Para concluir, não podemos ignorar o fato de que nem toda comunidade que se intitula Igreja atende aos requisitos bíblicos daquilo que caracteriza o corpo de Cristo. Há comunidades que começaram como Igreja e deixaram de ser. Infelizmente, o Novo Testamento já nos alertou que lobos entrariam no rebanho, que falsos mestres anunciaram outro evangelho, que o joio iria estar misturado ao trigo. Nas palavras de Jesus: “nem todo o que me diz: Senhor, Senhor! entrará no reino dos céus” (Mateus 7.21). Não é pecado mudar de Igreja. Não é errado romper com lideranças que não tem qualquer compromisso com a Palavra de Deus. Não é pequeno o estrago emocional e espiritual que falsos líderes e falsas comunidades religiosas causam. É direito e dever seu orar e procurar uma comunidade bíblica e saudável, comprometida com os valores do reino de Deus. 
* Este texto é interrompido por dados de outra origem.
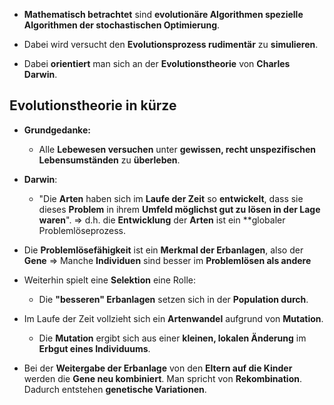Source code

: - **Mathematisch betrachtet** sind **evolutionäre Algorithmen spezielle Algorithmen der stochastischen Optimierung**. 

- Dabei wird versucht den **Evolutionsprozess rudimentär** zu **simulieren**.

- Dabei **orientiert** man sich an der **Evolutionstheorie** von **Charles Darwin**.

## Evolutionstheorie in kürze

- **Grundgedanke:**
	- Alle **Lebewesen versuchen** unter **gewissen, recht unspezifischen Lebensumständen** zu **überleben**.

- **Darwin**:
	- "Die **Arten** haben sich im **Laufe der Zeit** so **entwickelt**, dass sie dieses **Problem** in ihrem **Umfeld möglichst gut zu lösen in der Lage waren**".
	$\Rightarrow$ d.h. die **Entwicklung** der **Arten** ist ein **globaler Problemlöseprozess.

- Die **Problemlösefähigkeit** ist ein **Merkmal der Erbanlagen**, also der **Gene**
	$\Rightarrow$  Manche **Individuen** sind besser im **Problemlösen als andere**

- Weiterhin spielt eine **Selektion** eine Rolle:
	- Die **"besseren" Erbanlagen** setzen sich in der **Population durch**.

- Im Laufe der Zeit vollzieht sich ein **Artenwandel** aufgrund von **Mutation**.
	- Die **Mutation** ergibt sich aus einer **kleinen, lokalen Änderung** im **Erbgut eines Individuums**.

- Bei der **Weitergabe der Erbanlage** von den **Eltern auf die Kinder** werden die **Gene neu kombiniert**. Man spricht von **Rekombination**. Dadurch entstehen **genetische Variationen**.


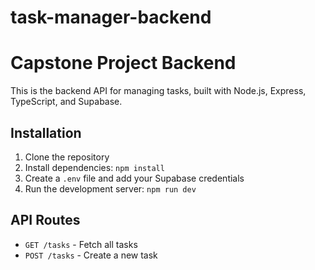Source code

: # task-manager-backend


# Capstone Project Backend

This is the backend API for managing tasks, built with Node.js, Express, TypeScript, and Supabase.

## Installation

1. Clone the repository
2. Install dependencies: `npm install`
3. Create a `.env` file and add your Supabase credentials
4. Run the development server: `npm run dev`

## API Routes

- `GET /tasks` - Fetch all tasks
- `POST /tasks` - Create a new task
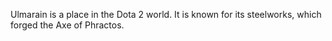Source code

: Ulmarain is a place in the Dota 2 world. It is known for its steelworks, which forged the Axe of Phractos.
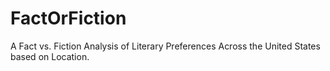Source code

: # FactOrFiction
A Fact vs. Fiction Analysis of Literary Preferences Across the United States based on Location.
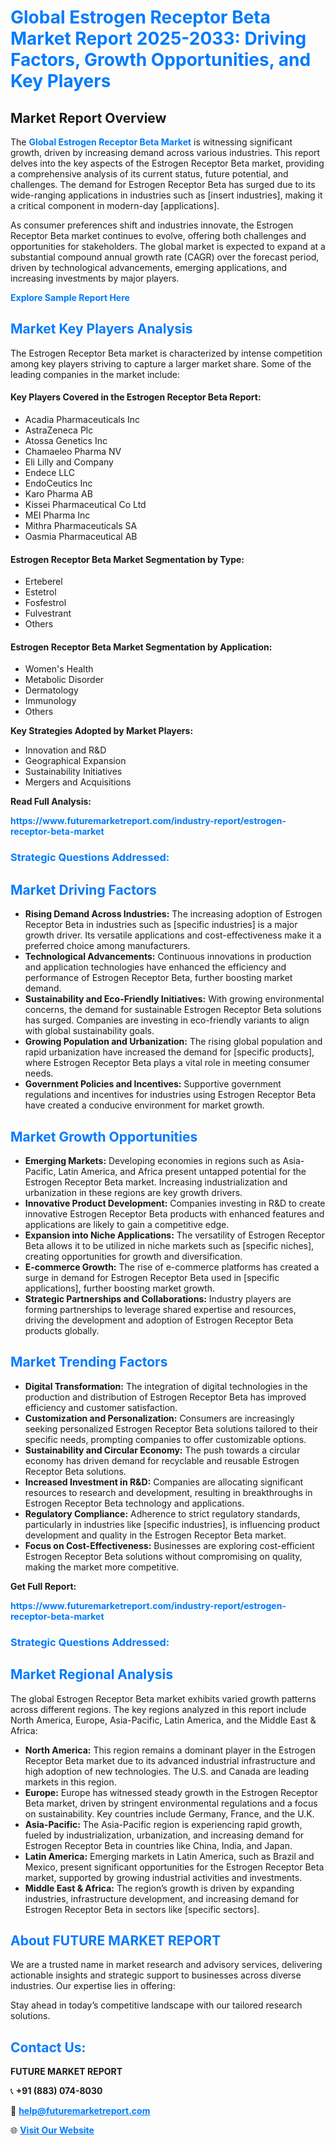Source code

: <h1 style="color: #007BFF;">Global Estrogen Receptor Beta Market Report 2025-2033: Driving Factors, Growth Opportunities, and Key Players</h1>

<section id="overview">
<h2>Market Report Overview</h2>
<p>The <a href="https://www.futuremarketreport.com/industry-report/estrogen-receptor-beta-market" style="color: #007BFF; text-decoration: none;"><strong>Global Estrogen Receptor Beta Market</strong></a> is witnessing significant growth, driven by increasing demand across various industries. This report delves into the key aspects of the Estrogen Receptor Beta market, providing a comprehensive analysis of its current status, future potential, and challenges. The demand for Estrogen Receptor Beta has surged due to its wide-ranging applications in industries such as [insert industries], making it a critical component in modern-day [applications].</p>
<p>As consumer preferences shift and industries innovate, the Estrogen Receptor Beta market continues to evolve, offering both challenges and opportunities for stakeholders. The global market is expected to expand at a substantial compound annual growth rate (CAGR) over the forecast period, driven by technological advancements, emerging applications, and increasing investments by major players.</p>
</section>

<section id="overview">
<p><a href="https://www.futuremarketreport.com/request-sample/reportId=54165" style="color: #007BFF; text-decoration: none;"><strong>Explore Sample Report Here</strong></a></p>
</section>

<section id="key-players">
<h2 style="color: #007BFF;">Market Key Players Analysis</h2>
<p>The Estrogen Receptor Beta market is characterized by intense competition among key players striving to capture a larger market share. Some of the leading companies in the market include:</p>
<h4>Key Players Covered in the Estrogen Receptor Beta Report:</h4>
<ul><li>Acadia Pharmaceuticals Inc</li><li>AstraZeneca Plc</li><li>Atossa Genetics Inc</li><li>Chamaeleo Pharma NV</li><li>Eli Lilly and Company</li><li>Endece LLC</li><li>EndoCeutics Inc</li><li>Karo Pharma AB</li><li>Kissei Pharmaceutical Co Ltd</li><li>MEI Pharma Inc</li><li>Mithra Pharmaceuticals SA</li><li>Oasmia Pharmaceutical AB</li></ul>
<h4>Estrogen Receptor Beta Market Segmentation by Type:</h4>
<ul><li>Erteberel</li><li>Estetrol</li><li>Fosfestrol</li><li>Fulvestrant</li><li>Others</li></ul>

<h4>Estrogen Receptor Beta Market Segmentation by Application:</h4>
<ul><li>Women&#039;s Health</li><li>Metabolic Disorder</li><li>Dermatology</li><li>Immunology</li><li>Others</li></ul>
<p><strong>Key Strategies Adopted by Market Players:</strong></p>
<ul>
<li>Innovation and R&D</li>
<li>Geographical Expansion</li>
<li>Sustainability Initiatives</li>
<li>Mergers and Acquisitions</li>
</ul>
</section>

<section>
<p><strong>Read Full Analysis: </strong></p><a href="https://www.futuremarketreport.com/industry-report/estrogen-receptor-beta-market" style="color: #007BFF; text-decoration: none;"><strong>https://www.futuremarketreport.com/industry-report/estrogen-receptor-beta-market</strong></a>
<h3 style="color: #007BFF;">Strategic Questions Addressed:</h3>
</section>

<section id="driving-factors">
<h2 style="color: #007BFF;">Market Driving Factors</h2>
<ul>
<li><strong>Rising Demand Across Industries:</strong> The increasing adoption of Estrogen Receptor Beta in industries such as [specific industries] is a major growth driver. Its versatile applications and cost-effectiveness make it a preferred choice among manufacturers.</li>
<li><strong>Technological Advancements:</strong> Continuous innovations in production and application technologies have enhanced the efficiency and performance of Estrogen Receptor Beta, further boosting market demand.</li>
<li><strong>Sustainability and Eco-Friendly Initiatives:</strong> With growing environmental concerns, the demand for sustainable Estrogen Receptor Beta solutions has surged. Companies are investing in eco-friendly variants to align with global sustainability goals.</li>
<li><strong>Growing Population and Urbanization:</strong> The rising global population and rapid urbanization have increased the demand for [specific products], where Estrogen Receptor Beta plays a vital role in meeting consumer needs.</li>
<li><strong>Government Policies and Incentives:</strong> Supportive government regulations and incentives for industries using Estrogen Receptor Beta have created a conducive environment for market growth.</li>
</ul>
</section>

<section id="growth-opportunities">
<h2 style="color: #007BFF;">Market Growth Opportunities</h2>
<ul>
<li><strong>Emerging Markets:</strong> Developing economies in regions such as Asia-Pacific, Latin America, and Africa present untapped potential for the Estrogen Receptor Beta market. Increasing industrialization and urbanization in these regions are key growth drivers.</li>
<li><strong>Innovative Product Development:</strong> Companies investing in R&D to create innovative Estrogen Receptor Beta products with enhanced features and applications are likely to gain a competitive edge.</li>
<li><strong>Expansion into Niche Applications:</strong> The versatility of Estrogen Receptor Beta allows it to be utilized in niche markets such as [specific niches], creating opportunities for growth and diversification.</li>
<li><strong>E-commerce Growth:</strong> The rise of e-commerce platforms has created a surge in demand for Estrogen Receptor Beta used in [specific applications], further boosting market growth.</li>
<li><strong>Strategic Partnerships and Collaborations:</strong> Industry players are forming partnerships to leverage shared expertise and resources, driving the development and adoption of Estrogen Receptor Beta products globally.</li>
</ul>
</section>

<section id="trending-factors">
<h2 style="color: #007BFF;">Market Trending Factors</h2>
<ul>
<li><strong>Digital Transformation:</strong> The integration of digital technologies in the production and distribution of Estrogen Receptor Beta has improved efficiency and customer satisfaction.</li>
<li><strong>Customization and Personalization:</strong> Consumers are increasingly seeking personalized Estrogen Receptor Beta solutions tailored to their specific needs, prompting companies to offer customizable options.</li>
<li><strong>Sustainability and Circular Economy:</strong> The push towards a circular economy has driven demand for recyclable and reusable Estrogen Receptor Beta solutions.</li>
<li><strong>Increased Investment in R&D:</strong> Companies are allocating significant resources to research and development, resulting in breakthroughs in Estrogen Receptor Beta technology and applications.</li>
<li><strong>Regulatory Compliance:</strong> Adherence to strict regulatory standards, particularly in industries like [specific industries], is influencing product development and quality in the Estrogen Receptor Beta market.</li>
<li><strong>Focus on Cost-Effectiveness:</strong> Businesses are exploring cost-efficient Estrogen Receptor Beta solutions without compromising on quality, making the market more competitive.</li>
</ul>
</section>

<section>
<p><strong>Get Full Report: </strong></p><a href="https://www.futuremarketreport.com/industry-report/estrogen-receptor-beta-market" style="color: #007BFF; text-decoration: none;"><strong>https://www.futuremarketreport.com/industry-report/estrogen-receptor-beta-market</strong></a>
<h3 style="color: #007BFF;">Strategic Questions Addressed:</h3>
</section>


<section id="regional-analysis">
<h2 style="color: #007BFF;">Market Regional Analysis</h2>
<p>The global Estrogen Receptor Beta market exhibits varied growth patterns across different regions. The key regions analyzed in this report include North America, Europe, Asia-Pacific, Latin America, and the Middle East & Africa:</p>
<ul>
<li><strong>North America:</strong> This region remains a dominant player in the Estrogen Receptor Beta market due to its advanced industrial infrastructure and high adoption of new technologies. The U.S. and Canada are leading markets in this region.</li>
<li><strong>Europe:</strong> Europe has witnessed steady growth in the Estrogen Receptor Beta market, driven by stringent environmental regulations and a focus on sustainability. Key countries include Germany, France, and the U.K.</li>
<li><strong>Asia-Pacific:</strong> The Asia-Pacific region is experiencing rapid growth, fueled by industrialization, urbanization, and increasing demand for Estrogen Receptor Beta in countries like China, India, and Japan.</li>
<li><strong>Latin America:</strong> Emerging markets in Latin America, such as Brazil and Mexico, present significant opportunities for the Estrogen Receptor Beta market, supported by growing industrial activities and investments.</li>
<li><strong>Middle East & Africa:</strong> The region’s growth is driven by expanding industries, infrastructure development, and increasing demand for Estrogen Receptor Beta in sectors like [specific sectors].</li>
</ul>
</section>

<footer>
<h2 style="color: #007BFF;">About FUTURE MARKET REPORT</h2>
<p>We are a trusted name in market research and advisory services, delivering actionable insights and strategic support to businesses across diverse industries. Our expertise lies in offering:</p>

<p>Stay ahead in today’s competitive landscape with our tailored research solutions.</p>

<h2 style="color: #007BFF;">Contact Us:</h2>
<p><strong>FUTURE MARKET REPORT</strong></p>
<p>📞 <strong>+91 (883) 074-8030</strong></p>
<p>📧 <strong><a href="mailto:help@futuremarketreport.com" style="color: #007BFF;">help@futuremarketreport.com</a></strong></p>
<p>🌐 <strong><a href="https://www.futuremarketreport.com/" style="color: #007BFF;">Visit Our Website</a></strong></p>
</footer>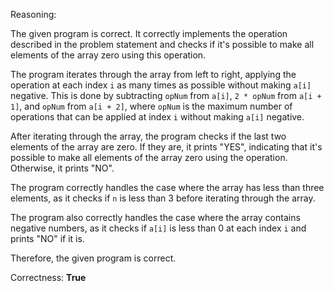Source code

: Reasoning:

The given program is correct. It correctly implements the operation described in the problem statement and checks if it's possible to make all elements of the array zero using this operation.

The program iterates through the array from left to right, applying the operation at each index `i` as many times as possible without making `a[i]` negative. This is done by subtracting `opNum` from `a[i]`, `2 * opNum` from `a[i + 1]`, and `opNum` from `a[i + 2]`, where `opNum` is the maximum number of operations that can be applied at index `i` without making `a[i]` negative.

After iterating through the array, the program checks if the last two elements of the array are zero. If they are, it prints "YES", indicating that it's possible to make all elements of the array zero using the operation. Otherwise, it prints "NO".

The program correctly handles the case where the array has less than three elements, as it checks if `n` is less than 3 before iterating through the array.

The program also correctly handles the case where the array contains negative numbers, as it checks if `a[i]` is less than 0 at each index `i` and prints "NO" if it is.

Therefore, the given program is correct.

Correctness: **True**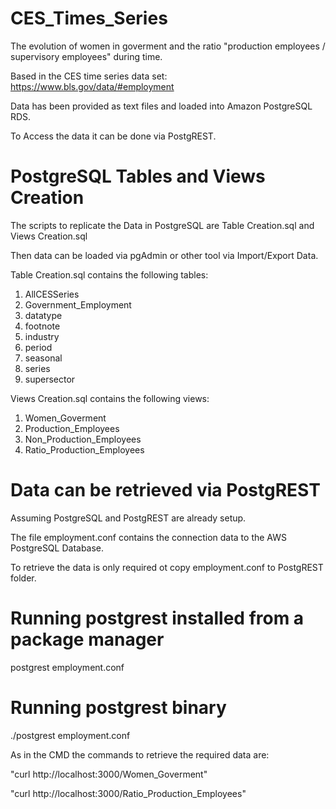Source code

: # CES_Times_Series

The evolution of women in goverment and the ratio "production employees / supervisory employees" during time.

Based in the CES time series data set: https://www.bls.gov/data/#employment

Data has been provided as text files and loaded into Amazon PostgreSQL RDS.

To Access the data it can be done via PostgREST.

# PostgreSQL Tables and Views Creation

The scripts to replicate the Data in PostgreSQL are Table Creation.sql and Views Creation.sql

Then data can be loaded via pgAdmin or other tool via Import/Export Data.

Table Creation.sql contains the following tables:

  1. AllCESSeries
  2. Government_Employment
  3. datatype
  4. footnote
  5. industry
  6. period
  7. seasonal
  8. series
  9. supersector

Views Creation.sql contains the following views:

  1. Women_Goverment
  2. Production_Employees
  3. Non_Production_Employees
  4. Ratio_Production_Employees

# Data can be retrieved via PostgREST

Assuming PostgreSQL and PostgREST are already setup.

The file employment.conf contains the connection data to the AWS PostgreSQL Database.

To retrieve the data is only required ot copy employment.conf to PostgREST folder.

# Running postgrest installed from a package manager
postgrest employment.conf

# Running postgrest binary
./postgrest employment.conf

As in the CMD the commands to retrieve the required data are:

"curl http://localhost:3000/Women_Goverment"

"curl http://localhost:3000/Ratio_Production_Employees"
O que não podemos, entretanto, é renunciar a Igreja, porque ela é projeto de Deus para abençoar nossas vidas e é a única agência estabelecida pelo próprio Jesus para a implementação do reino de Deus. Não há “plano B.” No Evangelho revelado nas páginas da Escritura, Deus espera que você vivencie o relacionamento com ele através da fé em Jesus, em uma comunidade de fé chamada Igreja.